Dire sea level rise likely even in a 1.5C world: study
Dire sea level rise likely even in a 1.5C world: study / Photo: Handout - NASA/AFP

Dire sea level rise likely even in a 1.5C world: study

Rising seas will severely test humanity's resilience in the second half of the 21st century and beyond, even if nations defy the odds and cap global warming at the ambitious 1.5 degrees Celsius target, researchers said Tuesday.

Text size:

The pace at which global oceans are rising has doubled in three decades, and on current trends will double again by 2100 to about one centimetre per year, they reported in a study.

"Limiting global warming to 1.5C would be a major achievement" and avoid many dire climate impacts, lead author Chris Stokes, a professor at Durham University in England, told AFP.

"But even if this target is met," he added, "sea level rise is likely to accelerate to rates that are very difficult to adapt to."

Absent protective measures such as sea walls, an additional 20 centimetres (7.8 inches) of sea level rise -- the width of a letter-size sheet of paper -- by 2050 would cause some $1 trillion in flood damage annually in the world's 136 largest coastal cities, earlier research has shown.

Some 230 million people live on land within one metre (3.2 feet) of sea level, and more than a billion reside within 10 metres.

Sea level rise is driven in roughly equal measure by the disintegration of ice sheets and mountain glaciers, as well as the expansion of warming oceans, which absorb more than 90 percent of the excess heat due to climate change.

Averaged across 20 years, Earth's surface temperature is currently 1.2C above pre-industrial levels, already enough to lift the ocean watermark by several metres over the coming centuries, Stokes and colleagues noted in the journal Communications Earth & Environment.

The world is on track to see temperatures rise 2.7C above that benchmark by the end of the century.

- Tipping points -

In a review of scientific literature since the last major climate assessment by the UN-mandated Intergovernmental Panel on Climate Change (IPCC), Stokes and his team focused on the growing contribution of ice sheets to rising seas.

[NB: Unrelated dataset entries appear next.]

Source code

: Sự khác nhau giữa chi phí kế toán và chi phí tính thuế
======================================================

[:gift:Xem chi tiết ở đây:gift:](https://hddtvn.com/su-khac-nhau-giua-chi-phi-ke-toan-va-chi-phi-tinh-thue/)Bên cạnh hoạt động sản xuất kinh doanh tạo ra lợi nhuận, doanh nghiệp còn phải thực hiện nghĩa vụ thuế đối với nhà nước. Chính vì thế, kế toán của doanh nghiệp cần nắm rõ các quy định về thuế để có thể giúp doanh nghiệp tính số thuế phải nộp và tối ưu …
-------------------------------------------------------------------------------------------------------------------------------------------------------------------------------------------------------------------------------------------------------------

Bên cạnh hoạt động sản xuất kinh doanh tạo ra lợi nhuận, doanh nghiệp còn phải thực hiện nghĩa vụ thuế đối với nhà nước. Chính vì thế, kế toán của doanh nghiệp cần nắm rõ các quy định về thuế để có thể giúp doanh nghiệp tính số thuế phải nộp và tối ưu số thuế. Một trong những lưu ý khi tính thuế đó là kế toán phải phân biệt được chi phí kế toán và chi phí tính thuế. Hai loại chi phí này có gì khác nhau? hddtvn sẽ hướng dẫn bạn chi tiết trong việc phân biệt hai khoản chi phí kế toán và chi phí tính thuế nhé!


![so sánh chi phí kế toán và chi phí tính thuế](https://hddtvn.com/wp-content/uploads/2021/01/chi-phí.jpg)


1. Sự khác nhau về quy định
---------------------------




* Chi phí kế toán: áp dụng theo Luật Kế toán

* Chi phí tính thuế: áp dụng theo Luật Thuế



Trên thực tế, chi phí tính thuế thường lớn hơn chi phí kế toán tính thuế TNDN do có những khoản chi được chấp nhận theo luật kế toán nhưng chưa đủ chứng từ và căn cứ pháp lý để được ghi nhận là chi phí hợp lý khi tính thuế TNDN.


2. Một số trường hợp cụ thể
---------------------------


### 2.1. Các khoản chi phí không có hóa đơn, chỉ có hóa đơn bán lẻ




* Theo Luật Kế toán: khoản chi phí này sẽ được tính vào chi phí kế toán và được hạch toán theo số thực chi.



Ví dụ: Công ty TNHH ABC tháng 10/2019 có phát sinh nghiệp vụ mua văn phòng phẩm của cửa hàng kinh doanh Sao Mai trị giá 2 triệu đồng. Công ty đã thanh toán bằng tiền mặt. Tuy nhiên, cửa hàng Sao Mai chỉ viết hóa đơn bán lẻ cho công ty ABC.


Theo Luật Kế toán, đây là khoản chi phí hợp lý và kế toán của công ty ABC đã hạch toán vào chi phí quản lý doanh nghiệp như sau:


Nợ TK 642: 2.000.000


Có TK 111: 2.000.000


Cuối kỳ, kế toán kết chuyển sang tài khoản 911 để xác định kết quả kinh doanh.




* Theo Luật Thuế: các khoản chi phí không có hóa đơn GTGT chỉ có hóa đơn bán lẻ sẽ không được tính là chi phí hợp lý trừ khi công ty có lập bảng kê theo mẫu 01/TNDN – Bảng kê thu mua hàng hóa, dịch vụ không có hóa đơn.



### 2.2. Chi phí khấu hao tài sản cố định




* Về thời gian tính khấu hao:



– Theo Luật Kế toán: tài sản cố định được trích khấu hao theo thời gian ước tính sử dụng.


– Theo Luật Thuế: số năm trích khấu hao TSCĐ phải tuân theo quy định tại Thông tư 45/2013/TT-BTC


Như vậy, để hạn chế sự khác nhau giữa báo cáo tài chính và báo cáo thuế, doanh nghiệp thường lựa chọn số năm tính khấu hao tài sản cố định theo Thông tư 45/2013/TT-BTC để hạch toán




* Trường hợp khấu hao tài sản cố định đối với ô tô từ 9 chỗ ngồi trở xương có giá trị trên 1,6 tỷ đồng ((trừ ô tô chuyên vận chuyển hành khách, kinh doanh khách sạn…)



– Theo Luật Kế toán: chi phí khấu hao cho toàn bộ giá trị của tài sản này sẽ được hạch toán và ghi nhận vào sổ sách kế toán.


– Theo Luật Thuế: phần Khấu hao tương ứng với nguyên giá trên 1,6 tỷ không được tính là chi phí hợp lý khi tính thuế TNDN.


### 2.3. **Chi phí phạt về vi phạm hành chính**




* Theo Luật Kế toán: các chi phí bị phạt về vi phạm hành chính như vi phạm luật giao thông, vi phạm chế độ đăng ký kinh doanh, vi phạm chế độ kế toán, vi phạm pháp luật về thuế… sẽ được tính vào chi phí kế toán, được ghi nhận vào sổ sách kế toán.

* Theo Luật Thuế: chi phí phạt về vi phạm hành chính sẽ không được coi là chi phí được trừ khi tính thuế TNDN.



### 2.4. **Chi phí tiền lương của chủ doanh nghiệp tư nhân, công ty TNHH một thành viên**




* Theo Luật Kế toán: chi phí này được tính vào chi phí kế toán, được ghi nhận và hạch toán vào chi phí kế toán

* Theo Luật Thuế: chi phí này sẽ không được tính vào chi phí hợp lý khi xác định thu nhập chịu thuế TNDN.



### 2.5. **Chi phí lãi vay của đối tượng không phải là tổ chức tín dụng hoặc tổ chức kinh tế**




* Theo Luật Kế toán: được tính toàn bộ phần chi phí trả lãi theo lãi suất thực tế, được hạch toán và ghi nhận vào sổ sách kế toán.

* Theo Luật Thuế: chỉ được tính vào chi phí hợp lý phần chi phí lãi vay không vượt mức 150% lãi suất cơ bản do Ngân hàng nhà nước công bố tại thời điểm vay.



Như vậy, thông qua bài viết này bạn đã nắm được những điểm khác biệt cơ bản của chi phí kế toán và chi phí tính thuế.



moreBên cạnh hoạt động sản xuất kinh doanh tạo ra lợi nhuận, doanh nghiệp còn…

In 2021, the IPCC projected "likely" sea level rise of 40 to 80 centimetres by 2100, depending on how how quickly humanity draws down greenhouse gas emissions, but left ice sheets out of their calculations due to uncertainty.

The picture has become alarmingly more clear since then.

"We are probably heading for the higher numbers within that range, possibly higher," said Stokes.

The scientist and his team looked at three baskets of evidence, starting with what has been observed and measured to date.

Satellite data has revealed that ice sheets with enough frozen water to lift oceans some 65 metres are far more sensitive to climate change than previously suspected.

The amount of ice melting or breaking off into the ocean from Greenland and West Antarctica, now averaging about 400 billion tonnes a year, has quadrupled over the last three decades, eclipsing runoff from mountain glaciers.

Estimates of how much global warming it would take to push dwindling ice sheets past a point of no return, known as tipping points, have also shifted.

"We used to think that Greenland wouldn't do anything until the world warmed 3C," said Stokes. "Now the consensus for tipping points for Greenland and West Antarctica is about 1.5C."

The 2015 Paris climate treaty calls for capping global warming at "well below" 2C, and 1.5C if possible.

The scientists also looked at fresh evidence from the three most recent periods in Earth's history with comparable temperatures and atmospheric levels of CO2, the main driver of global warming.

About 125,000 years ago during the previous "interglacial" between ice ages, sea levels were two to nine metres higher than today despite a slightly lower average global temperature and significantly less CO2 in the air -- 287 parts per million, compared to 424 ppm today.

A slightly warmer period 400,000 ago with CO2 concentrations at about 286 ppm saw oceans 6-to-13 metres higher.

And if we go back to the last moment in Earth's history with CO2 levels like today, some three million years ago, sea levels were 10-to-20 metres higher.

Finally, scientists reviewed recent projections of how ice sheets will behave in the future.

"If you want to slow sea level rise from ice sheets, you clearly have to cool back from present-day temperatures," Stokes told AFP.

"To slow sea level rise from ice sheets to a manageable level requires a long-term temperature goal that is close to +1C, or possibly lower."